*Work order*:
Return each line of the listing that follows in which the string "begin" can be found.

┌────────

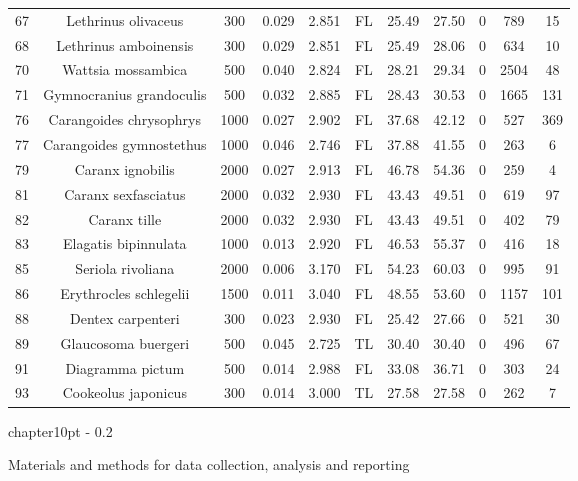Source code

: \documentclass{report}\usepackage[]{graphicx}\usepackage[]{color}
\makeatletter
\renewcommand\chapter{\@startsection%
{chapter}{1}{0pt}%
{-\baselineskip}%
{0.2\baselineskip}%
{\raggedright\bf}}%
\makeatother
\begin{document}
\begin{table}[ht]
{\begin{tabular}{ccccccccccc}
  67 & Lethrinus olivaceus & 300 & 0.029 & 2.851 & FL & 25.49 & 27.50 & 0 & 789 & 15 \\ 
  68 & Lethrinus amboinensis & 300 & 0.029 & 2.851 & FL & 25.49 & 28.06 & 0 & 634 & 10 \\ 
  70 & Wattsia mossambica & 500 & 0.040 & 2.824 & FL & 28.21 & 29.34 & 0 & 2504 & 48 \\ 
  71 & Gymnocranius grandoculis & 500 & 0.032 & 2.885 & FL & 28.43 & 30.53 & 0 & 1665 & 131 \\ 
  76 & Carangoides chrysophrys & 1000 & 0.027 & 2.902 & FL & 37.68 & 42.12 & 0 & 527 & 369 \\ 
  77 & Carangoides gymnostethus & 1000 & 0.046 & 2.746 & FL & 37.88 & 41.55 & 0 & 263 & 6 \\ 
  79 & Caranx ignobilis & 2000 & 0.027 & 2.913 & FL & 46.78 & 54.36 & 0 & 259 & 4 \\ 
  81 & Caranx sexfasciatus & 2000 & 0.032 & 2.930 & FL & 43.43 & 49.51 & 0 & 619 & 97 \\ 
  82 & Caranx tille & 2000 & 0.032 & 2.930 & FL & 43.43 & 49.51 & 0 & 402 & 79 \\ 
  83 & Elagatis bipinnulata & 1000 & 0.013 & 2.920 & FL & 46.53 & 55.37 & 0 & 416 & 18 \\ 
  85 & Seriola rivoliana & 2000 & 0.006 & 3.170 & FL & 54.23 & 60.03 & 0 & 995 & 91 \\ 
  86 & Erythrocles schlegelii & 1500 & 0.011 & 3.040 & FL & 48.55 & 53.60 & 0 & 1157 & 101 \\ 
  88 & Dentex carpenteri & 300 & 0.023 & 2.930 & FL & 25.42 & 27.66 & 0 & 521 & 30 \\ 
  89 & Glaucosoma buergeri & 500 & 0.045 & 2.725 & TL & 30.40 & 30.40 & 0 & 496 & 67 \\ 
  91 & Diagramma pictum & 500 & 0.014 & 2.988 & FL & 33.08 & 36.71 & 0 & 303 & 24 \\ 
  93 & Cookeolus japonicus & 300 & 0.014 & 3.000 & TL & 27.58 & 27.58 & 0 & 262 & 7 \\ 
   \hline
\end{tabular}
}
\end{table}

\clearpage
\newpage

\chapter{Materials and methods for data collection, analysis and reporting}

\end{document}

└────────

*Reply to the exercise*:
\begin{document}
\begin{table}[ht]
{\begin{tabular}{ccccccccccc}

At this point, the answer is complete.